Unable to put together the financing to maintain full staffing, New Orleans Mayor Ray Nagin (D) said Tuesday that he'll lay off as many as 3,000 nonessential city employees, or about half the workforce. The cuts are expected to trim as much as $8 million from a $20 million monthly payroll. Meanwhile, The Washington Post, citing Red Cross and Federal Emergency Management Agency officials, said that because other housing options haven't materialized, 400,000 people left homeless by Katrina will continue to live in hotels. The plan to relocate them by Oct. 15 will be extended indefinitely at an estimated $8.3 million a day.
The Environmental Protection Agency told Congress Tuesday that $507 million was spent last year cleaning up 40 of the most hazardous US waste sites, bringing the total number to 900 since the federal Superfund program began decontamination efforts in 1980. Another 1,237 such sites remain.
Investigators trying to determine the cause of a tourist boat accident on Lake George, N.Y., that killed 20 senior citizens have turned their attention to excess weight as a possible cause of the capsizing, reports said.

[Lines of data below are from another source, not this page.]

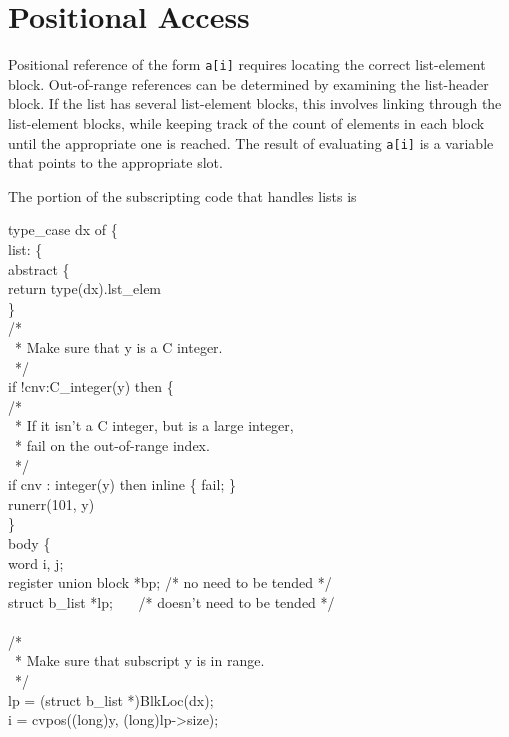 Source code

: \section{Positional Access}

Positional reference of the form \texttt{a[i]} requires locating the
correct list-element block. Out-of-range references can be determined
by examining the list-header block. If the list has several
list-element blocks, this involves linking through the list-element
blocks, while keeping track of the count of elements in each block
until the appropriate one is reached. The result of evaluating
\texttt{a[i]} is a variable that points to the appropriate slot.

The portion of the subscripting code that handles lists is

\begin{iconcode}
\>type\_case dx of \{\\
\>\>list: \{\\
\>\>\>abstract \{\\
\>\>\>\>return type(dx).lst\_elem\\
\>\>\>\>\}\\
\>\>\>/*\\
\>\>\>\ * Make sure that y is a C integer.\\
\>\>\>\ */\\
\>\>\>if !cnv:C\_integer(y) then \{\\
\>\>/*\\
\>\>\ * If it isn't a C integer, but is a large integer,\\
\>\>\ * fail on the out-of-range index.\\
\>\>\ */\\
\>\>if cnv : integer(y) then inline \{ fail; \}\\
\>\>runerr(101, y)\\
\>\>\}\\
\>\>\>body \{\\
\>\>\>\>word i, j;\\
\>\>\>\>register union block *bp; /* no need to be tended */\\
\>\>\>\>struct b\_list *lp; \ \ \ /* doesn't need to be tended */\\
\\
\>\>/*\\
\>\>\ * Make sure that subscript y is in range.\\
\>\>\ */\\
\>\>\>\>lp = (struct b\_list *)BlkLoc(dx);\\
\>\>\>\>i = cvpos((long)y, (long)lp->size);\\

\end{iconcode}
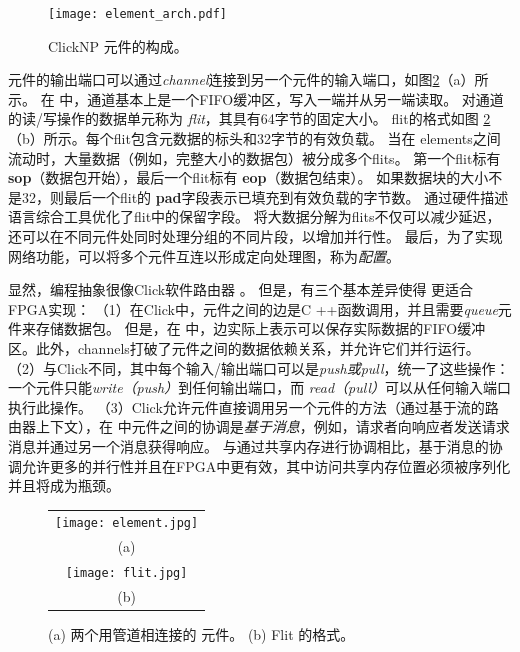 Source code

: \begin{figure}
\centering
\texttt{[image: element\_arch.pdf]}
\caption{ClickNP 元件的构成。}
\label{clicknp:fig:element_arch}
\end{figure}

元件的输出端口可以通过\textit {channel}连接到另一个元件的输入端口，如图\ref {clicknp:fig:element}（a）所示。
在 \name 中，通道基本上是一个FIFO缓冲区，写入一端并从另一端读取。
对通道的读/写操作的数据单元称为 \textit {flit}，其具有64字节的固定大小。
flit的格式如图 \ref {clicknp:fig:element}（b）所示。每个flit包含元数据的标头和32字节的有效负载。
当在 \name elements之间流动时，大量数据（例如，完整大小的数据包）被分成多个flits。
第一个flit标有 \textbf {sop}（数据包开始），最后一个flit标有 \textbf {eop}（数据包结束）。
如果数据块的大小不是32，则最后一个flit的 \textbf {pad}字段表示已填充到有效负载的字节数。
通过硬件描述语言综合工具优化了flit中的保留字段。
将大数据分解为flits不仅可以减少延迟，还可以在不同元件处同时处理分组的不同片段，以增加并行性。
最后，为了实现网络功能，可以将多个\name 元件互连以形成定向处理图，称为\name \textit {配置}。

显然，\name 编程抽象很像Click软件路由器 \cite {kohler2000click}。
但是，有三个基本差异使得 \name 更适合FPGA实现：
（1）在Click中，元件之间的边是C ++函数调用，并且需要\textit {queue}元件来存储数据包。
但是，在 \name 中，边实际上表示可以保存实际数据的FIFO缓冲区。此外，\name  channels打破了元件之间的数据依赖关系，并允许它们并行运行。
（2）与Click不同，其中每个输入/输出端口可以是\textit {push或pull}，\name 统一了这些操作：一个元件只能\textit {write（push）}到任何输出端口，而 \textit {read（pull）}可以从任何输入端口执行此操作。
（3）Click允许元件直接调用另一个元件的方法（通过基于流的路由器上下文），在 \name 中元件之间的协调是\textit {基于消息}，例如，请求者向响应者发送请求消息并通过另一个消息获得响应。
与通过共享内存进行协调相比，基于消息的协调允许更多的并行性并且在FPGA中更有效，其中访问共享内存位置必须被序列化并且将成为瓶颈。
\begin{figure}
\centering
\begin{tabular}{c}
\texttt{[image: element.jpg]}  \\
(a)\\
\texttt{[image: flit.jpg]} \\
(b) \\
\end{tabular}

\caption{(a) 两个用管道相连接的 \name 元件。 (b) Flit 的格式。}
\label{clicknp:fig:element}

\end{figure}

No candidate won a majority of the vote in Tuesday's special election to fill an Orange County, Calif., congressional seat. The outcome forces a December runoff that will pit former state Sen. John Campbell (R), the favorite, against several other candidates, including Jim Gilchrist, founder of a volunteer border patrol group.
Robert Grubbs of Caltech and Richard Schrock of the Massachusetts Institute of Technology join Frenchman Yves Chauvin as corecipients of the 2005 Nobel Prize in chemistry. They'll share a $1.3 million award for their work in metathesis, a method for causing atoms to change places that's used in reducing hazardous waste from drug and plastics production.